■ Directions
An exact copy of all the entries is needed, with no images in it.
┄┄┄┄┄┄┄┄┄┄
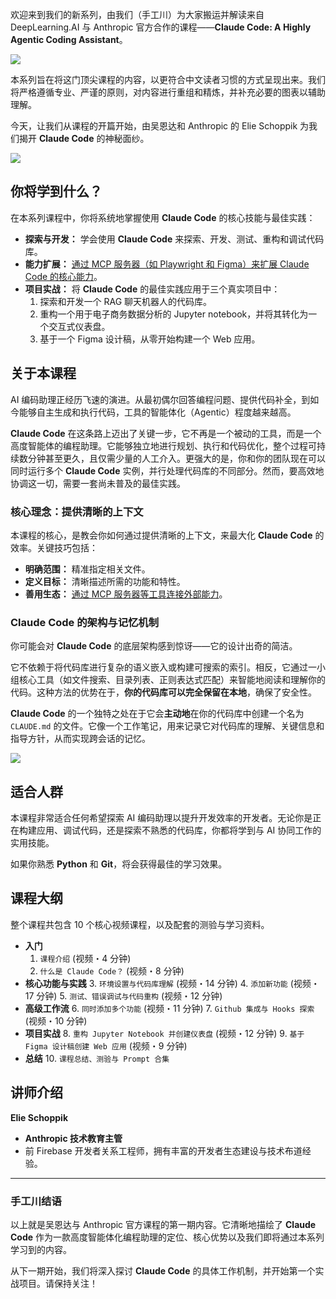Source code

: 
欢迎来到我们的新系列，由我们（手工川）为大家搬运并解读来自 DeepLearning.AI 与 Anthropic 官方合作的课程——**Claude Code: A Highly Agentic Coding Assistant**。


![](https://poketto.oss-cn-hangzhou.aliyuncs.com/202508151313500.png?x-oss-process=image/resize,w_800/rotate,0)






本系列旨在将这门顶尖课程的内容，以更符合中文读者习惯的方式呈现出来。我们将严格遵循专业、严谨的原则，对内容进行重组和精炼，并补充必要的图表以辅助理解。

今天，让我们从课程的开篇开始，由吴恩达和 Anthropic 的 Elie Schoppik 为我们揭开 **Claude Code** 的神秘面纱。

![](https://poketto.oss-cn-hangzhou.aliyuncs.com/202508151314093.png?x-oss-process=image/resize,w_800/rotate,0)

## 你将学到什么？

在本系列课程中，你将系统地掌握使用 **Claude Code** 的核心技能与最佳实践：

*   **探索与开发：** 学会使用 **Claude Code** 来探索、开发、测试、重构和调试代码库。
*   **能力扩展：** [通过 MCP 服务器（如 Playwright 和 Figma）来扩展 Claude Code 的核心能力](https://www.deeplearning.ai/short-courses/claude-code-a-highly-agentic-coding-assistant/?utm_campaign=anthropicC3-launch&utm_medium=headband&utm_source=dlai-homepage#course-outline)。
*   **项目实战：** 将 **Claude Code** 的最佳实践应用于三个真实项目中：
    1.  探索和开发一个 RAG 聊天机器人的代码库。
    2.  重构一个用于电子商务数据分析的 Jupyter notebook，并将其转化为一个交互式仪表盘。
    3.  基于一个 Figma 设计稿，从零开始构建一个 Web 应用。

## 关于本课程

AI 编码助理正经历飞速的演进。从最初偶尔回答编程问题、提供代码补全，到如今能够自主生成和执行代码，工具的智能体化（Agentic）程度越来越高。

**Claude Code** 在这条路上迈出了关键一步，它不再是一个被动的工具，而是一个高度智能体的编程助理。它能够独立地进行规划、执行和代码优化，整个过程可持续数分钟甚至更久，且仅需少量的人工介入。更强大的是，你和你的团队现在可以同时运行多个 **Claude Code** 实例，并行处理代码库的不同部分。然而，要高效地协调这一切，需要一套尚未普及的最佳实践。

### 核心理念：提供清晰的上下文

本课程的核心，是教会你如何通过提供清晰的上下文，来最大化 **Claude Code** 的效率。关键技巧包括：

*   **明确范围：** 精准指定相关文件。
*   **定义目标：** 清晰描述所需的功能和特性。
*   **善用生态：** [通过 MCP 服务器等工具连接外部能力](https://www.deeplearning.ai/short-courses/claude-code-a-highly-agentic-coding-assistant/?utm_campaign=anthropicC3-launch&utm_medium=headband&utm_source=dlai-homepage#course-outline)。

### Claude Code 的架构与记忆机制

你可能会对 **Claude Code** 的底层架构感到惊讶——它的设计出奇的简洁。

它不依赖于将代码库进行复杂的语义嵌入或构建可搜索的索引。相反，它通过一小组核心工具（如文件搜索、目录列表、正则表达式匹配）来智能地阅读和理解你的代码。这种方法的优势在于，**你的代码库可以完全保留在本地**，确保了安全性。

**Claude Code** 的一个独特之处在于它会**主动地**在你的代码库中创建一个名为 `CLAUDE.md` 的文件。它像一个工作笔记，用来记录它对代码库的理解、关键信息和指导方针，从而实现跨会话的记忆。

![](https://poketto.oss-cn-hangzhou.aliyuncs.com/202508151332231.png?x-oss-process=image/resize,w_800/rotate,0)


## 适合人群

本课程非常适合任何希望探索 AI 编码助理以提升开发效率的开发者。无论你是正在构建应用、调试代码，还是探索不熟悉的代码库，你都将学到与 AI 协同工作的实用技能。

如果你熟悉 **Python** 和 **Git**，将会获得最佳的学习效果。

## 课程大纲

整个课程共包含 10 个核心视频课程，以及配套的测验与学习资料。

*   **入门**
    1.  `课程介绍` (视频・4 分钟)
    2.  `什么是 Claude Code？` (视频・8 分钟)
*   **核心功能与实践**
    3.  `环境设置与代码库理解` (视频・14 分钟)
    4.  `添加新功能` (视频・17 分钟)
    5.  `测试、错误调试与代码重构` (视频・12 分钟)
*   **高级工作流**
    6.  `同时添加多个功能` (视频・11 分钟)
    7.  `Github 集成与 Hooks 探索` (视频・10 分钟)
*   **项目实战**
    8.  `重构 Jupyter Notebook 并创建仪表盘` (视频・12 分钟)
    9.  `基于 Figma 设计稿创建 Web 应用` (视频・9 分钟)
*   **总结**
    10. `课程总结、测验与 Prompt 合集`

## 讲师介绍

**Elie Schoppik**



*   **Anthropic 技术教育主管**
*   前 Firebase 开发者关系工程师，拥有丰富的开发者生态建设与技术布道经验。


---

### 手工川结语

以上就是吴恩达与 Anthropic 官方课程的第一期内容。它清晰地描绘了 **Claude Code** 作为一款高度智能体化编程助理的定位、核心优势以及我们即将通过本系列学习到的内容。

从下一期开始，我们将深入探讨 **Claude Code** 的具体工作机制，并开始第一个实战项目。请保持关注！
┄┄┄┄┄┄┄┄┄┄
■ The answer
Source code

: 
欢迎来到我们的新系列，由我们（手工川）为大家搬运并解读来自 DeepLearning.AI 与 Anthropic 官方合作的课程——**Claude Code: A Highly Agentic Coding Assistant**。


![](https://poketto.oss-cn-hangzhou.aliyuncs.com/202508151313500.png?x-oss-process=image/resize,w_800/rotate,0)






本系列旨在将这门顶尖课程的内容，以更符合中文读者习惯的方式呈现出来。我们将严格遵循专业、严谨的原则，对内容进行重组和精炼，并补充必要的图表以辅助理解。

今天，让我们从课程的开篇开始，由吴恩达和 Anthropic 的 Elie Schoppik 为我们揭开 **Claude Code** 的神秘面纱。

![](https://poketto.oss-cn-hangzhou.aliyuncs.com/202508151314093.png?x-oss-process=image/resize,w_800/rotate,0)

## 你将学到什么？

在本系列课程中，你将系统地掌握使用 **Claude Code** 的核心技能与最佳实践：

*   **探索与开发：** 学会使用 **Claude Code** 来探索、开发、测试、重构和调试代码库。
*   **能力扩展：** [通过 MCP 服务器（如 Playwright 和 Figma）来扩展 Claude Code 的核心能力](https://www.deeplearning.ai/short-courses/claude-code-a-highly-agentic-coding-assistant/?utm_campaign=anthropicC3-launch&utm_medium=headband&utm_source=dlai-homepage#course-outline)。
*   **项目实战：** 将 **Claude Code** 的最佳实践应用于三个真实项目中：
    1.  探索和开发一个 RAG 聊天机器人的代码库。
    2.  重构一个用于电子商务数据分析的 Jupyter notebook，并将其转化为一个交互式仪表盘。
    3.  基于一个 Figma 设计稿，从零开始构建一个 Web 应用。

## 关于本课程

AI 编码助理正经历飞速的演进。从最初偶尔回答编程问题、提供代码补全，到如今能够自主生成和执行代码，工具的智能体化（Agentic）程度越来越高。

**Claude Code** 在这条路上迈出了关键一步，它不再是一个被动的工具，而是一个高度智能体的编程助理。它能够独立地进行规划、执行和代码优化，整个过程可持续数分钟甚至更久，且仅需少量的人工介入。更强大的是，你和你的团队现在可以同时运行多个 **Claude Code** 实例，并行处理代码库的不同部分。然而，要高效地协调这一切，需要一套尚未普及的最佳实践。

### 核心理念：提供清晰的上下文

本课程的核心，是教会你如何通过提供清晰的上下文，来最大化 **Claude Code** 的效率。关键技巧包括：

*   **明确范围：** 精准指定相关文件。
*   **定义目标：** 清晰描述所需的功能和特性。
*   **善用生态：** [通过 MCP 服务器等工具连接外部能力](https://www.deeplearning.ai/short-courses/claude-code-a-highly-agentic-coding-assistant/?utm_campaign=anthropicC3-launch&utm_medium=headband&utm_source=dlai-homepage#course-outline)。

### Claude Code 的架构与记忆机制

你可能会对 **Claude Code** 的底层架构感到惊讶——它的设计出奇的简洁。

它不依赖于将代码库进行复杂的语义嵌入或构建可搜索的索引。相反，它通过一小组核心工具（如文件搜索、目录列表、正则表达式匹配）来智能地阅读和理解你的代码。这种方法的优势在于，**你的代码库可以完全保留在本地**，确保了安全性。

**Claude Code** 的一个独特之处在于它会**主动地**在你的代码库中创建一个名为 `CLAUDE.md` 的文件。它像一个工作笔记，用来记录它对代码库的理解、关键信息和指导方针，从而实现跨会话的记忆。

![](https://poketto.oss-cn-hangzhou.aliyuncs.com/202508151332231.png?x-oss-process=image/resize,w_800/rotate,0)


## 适合人群

本课程非常适合任何希望探索 AI 编码助理以提升开发效率的开发者。无论你是正在构建应用、调试代码，还是探索不熟悉的代码库，你都将学到与 AI 协同工作的实用技能。

如果你熟悉 **Python** 和 **Git**，将会获得最佳的学习效果。

## 课程大纲

整个课程共包含 10 个核心视频课程，以及配套的测验与学习资料。

*   **入门**
    1.  `课程介绍` (视频・4 分钟)
    2.  `什么是 Claude Code？` (视频・8 分钟)
*   **核心功能与实践**
    3.  `环境设置与代码库理解` (视频・14 分钟)
    4.  `添加新功能` (视频・17 分钟)
    5.  `测试、错误调试与代码重构` (视频・12 分钟)
*   **高级工作流**
    6.  `同时添加多个功能` (视频・11 分钟)
    7.  `Github 集成与 Hooks 探索` (视频・10 分钟)
*   **项目实战**
    8.  `重构 Jupyter Notebook 并创建仪表盘` (视频・12 分钟)
    9.  `基于 Figma 设计稿创建 Web 应用` (视频・9 分钟)
*   **总结**
    10. `课程总结、测验与 Prompt 合集`

## 讲师介绍

**Elie Schoppik**



*   **Anthropic 技术教育主管**
*   前 Firebase 开发者关系工程师，拥有丰富的开发者生态建设与技术布道经验。


---

### 手工川结语

以上就是吴恩达与 Anthropic 官方课程的第一期内容。它清晰地描绘了 **Claude Code** 作为一款高度智能体化编程助理的定位、核心优势以及我们即将通过本系列学习到的内容。

从下一期开始，我们将深入探讨 **Claude Code** 的具体工作机制，并开始第一个实战项目。请保持关注！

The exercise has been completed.